Thursday, May 03, 2007

A week of WISE 2007 in Lorne, Australia

One week after Easter I attended a meeting, the 14th WISE (Waves in Shallow Environments) meeting in Lorne (near Melbourne), Victoria, Australia. WISE has been a “must attend” meeting for me in recent years. Not necessarily for the intellectual enlightenment but for the opportunity to see old friends. This is especially true for me this time because a few of my colleagues originally from Taiwan, Tony and David, currently stationed in Japan, and U.S. also attended. My friend Alex, the Australian organizer this year, also invited groups of scientists from Taiwan and Mainland China. I enjoyed the trip tremendously even the long flights had become bearable.

One of the bonuses of the meeting was an afternoon trip along the Great Ocean Road to the south most point of the Australian continent, the Cape Otway, and climbed to the top of mainland Australia’s oldest lighthouse, 20 m in height and 90 m above the wild Southern Ocean. The light, which has been in continuous operation since 1848, is probably the first sight of land for thousands of people from Europe after spent months at sea during Australia’s gold rush period.

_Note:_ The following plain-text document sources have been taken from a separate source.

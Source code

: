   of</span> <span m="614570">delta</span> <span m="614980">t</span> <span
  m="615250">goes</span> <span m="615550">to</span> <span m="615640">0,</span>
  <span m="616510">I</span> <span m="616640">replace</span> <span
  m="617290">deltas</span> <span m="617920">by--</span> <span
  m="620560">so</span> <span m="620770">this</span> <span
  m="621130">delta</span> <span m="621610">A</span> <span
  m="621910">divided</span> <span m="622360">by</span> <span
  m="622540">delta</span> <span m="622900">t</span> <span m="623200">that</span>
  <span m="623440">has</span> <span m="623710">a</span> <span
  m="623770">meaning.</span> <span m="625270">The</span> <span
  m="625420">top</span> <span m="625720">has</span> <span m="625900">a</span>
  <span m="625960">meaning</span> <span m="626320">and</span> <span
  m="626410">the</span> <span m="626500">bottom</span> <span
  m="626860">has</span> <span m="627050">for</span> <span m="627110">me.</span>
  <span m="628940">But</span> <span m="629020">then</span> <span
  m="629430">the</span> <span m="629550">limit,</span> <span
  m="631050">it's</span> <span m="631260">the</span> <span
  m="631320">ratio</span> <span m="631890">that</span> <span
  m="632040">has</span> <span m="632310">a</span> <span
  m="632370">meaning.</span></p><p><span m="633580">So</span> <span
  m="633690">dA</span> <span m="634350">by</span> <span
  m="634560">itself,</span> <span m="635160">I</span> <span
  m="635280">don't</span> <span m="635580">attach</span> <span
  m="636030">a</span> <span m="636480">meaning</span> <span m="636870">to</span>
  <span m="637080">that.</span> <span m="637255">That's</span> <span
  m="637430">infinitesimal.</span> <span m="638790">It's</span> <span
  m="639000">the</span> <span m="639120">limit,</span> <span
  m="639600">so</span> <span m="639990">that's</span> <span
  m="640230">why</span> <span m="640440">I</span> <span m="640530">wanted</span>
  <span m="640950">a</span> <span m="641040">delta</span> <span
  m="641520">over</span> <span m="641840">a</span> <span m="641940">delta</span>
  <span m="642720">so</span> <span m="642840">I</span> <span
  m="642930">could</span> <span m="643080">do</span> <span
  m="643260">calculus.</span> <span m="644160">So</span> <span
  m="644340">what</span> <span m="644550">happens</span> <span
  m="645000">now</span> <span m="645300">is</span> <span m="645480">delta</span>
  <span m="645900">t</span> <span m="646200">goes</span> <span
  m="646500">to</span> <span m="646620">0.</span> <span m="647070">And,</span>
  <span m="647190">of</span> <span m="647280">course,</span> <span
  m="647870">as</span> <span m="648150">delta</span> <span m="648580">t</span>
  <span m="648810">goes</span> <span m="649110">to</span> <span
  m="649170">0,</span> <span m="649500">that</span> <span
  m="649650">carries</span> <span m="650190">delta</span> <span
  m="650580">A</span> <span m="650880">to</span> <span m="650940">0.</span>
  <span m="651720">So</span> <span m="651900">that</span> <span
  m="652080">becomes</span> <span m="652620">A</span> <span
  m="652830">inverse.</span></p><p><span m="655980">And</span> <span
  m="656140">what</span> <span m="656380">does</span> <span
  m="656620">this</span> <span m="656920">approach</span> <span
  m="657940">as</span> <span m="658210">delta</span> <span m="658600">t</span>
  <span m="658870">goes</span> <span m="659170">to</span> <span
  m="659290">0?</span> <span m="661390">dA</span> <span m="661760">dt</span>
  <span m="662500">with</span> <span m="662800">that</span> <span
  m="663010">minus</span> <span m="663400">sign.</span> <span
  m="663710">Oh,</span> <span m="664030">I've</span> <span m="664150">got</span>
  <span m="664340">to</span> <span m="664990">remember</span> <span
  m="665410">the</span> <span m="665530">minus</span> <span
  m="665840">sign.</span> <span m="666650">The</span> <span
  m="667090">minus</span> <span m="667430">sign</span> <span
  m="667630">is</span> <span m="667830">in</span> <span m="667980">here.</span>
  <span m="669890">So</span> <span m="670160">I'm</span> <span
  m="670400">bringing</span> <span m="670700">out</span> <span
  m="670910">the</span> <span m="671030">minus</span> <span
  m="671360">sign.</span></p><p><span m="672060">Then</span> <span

Here are some of the pictures that Alex sent afterward:

This is a memorable meeting with a number of quite interesting papers. Sergei, a theoretician, gave a presentation entitled "Wave feedback on growth of young wind waves" which has plenty of observational connection in it. Jaak, a theoretician and modeler, asked the question "3D wave current coupling - how easy is it?" which examined objectively the terms in the modeling equation. The other paper with a question as title was "Self-similarity in bulk wave parameters: nonlinear interaction or steepness limit?" by David which is both enlightening and entertaining. Alex presented "Predicting the breaking onset of surface water waves" which is, of course, an epitome masterpiece of classical water wave studies. That's one paper makes one feel that 20 minute time allotment is just not enough.

There were about two papers on freaque waves in WISE 2007, I missed the one presented by Luigi and Luciana because I had to leave a day earlier. But Luigi was kindly given me a preview of their fabulous paper the day before. Their paper was a very thorough hindcast with different available wind and wave models on the wave conditions of the February 14, 2005 case of the cruise ship MV Voyager that was damaged by a reported huge wave in the Mediterranean. Their results show that waves that day were really predictable at most of 9 m high rather than the reported 15 m height. As this is a case only huge wave, not freaque wave, was indicated, their hindcast is clearly well-grounded and it also shows the peril of visual estimations by those actually encountering the wave may tend to easily overestimate by some 60 percent or more. On the other hand if it was a freaque wave per se, then the unpredictability of freaque waves would not necessarily negate the hindcast -- only to add further uncertainties nevertheless. At any rate freaque waves are still un-predictable!

Another memorable moment for me was a non-scheduled mini-roast, given by my friend Bob (I think Luciana was the instigator), for the three "elders" of the meeting: Luigi, Roop, and me -- the over 65 gang. That has to be an highlight of my career and a total surprise to me. It took a few second before I realized what was really going on there!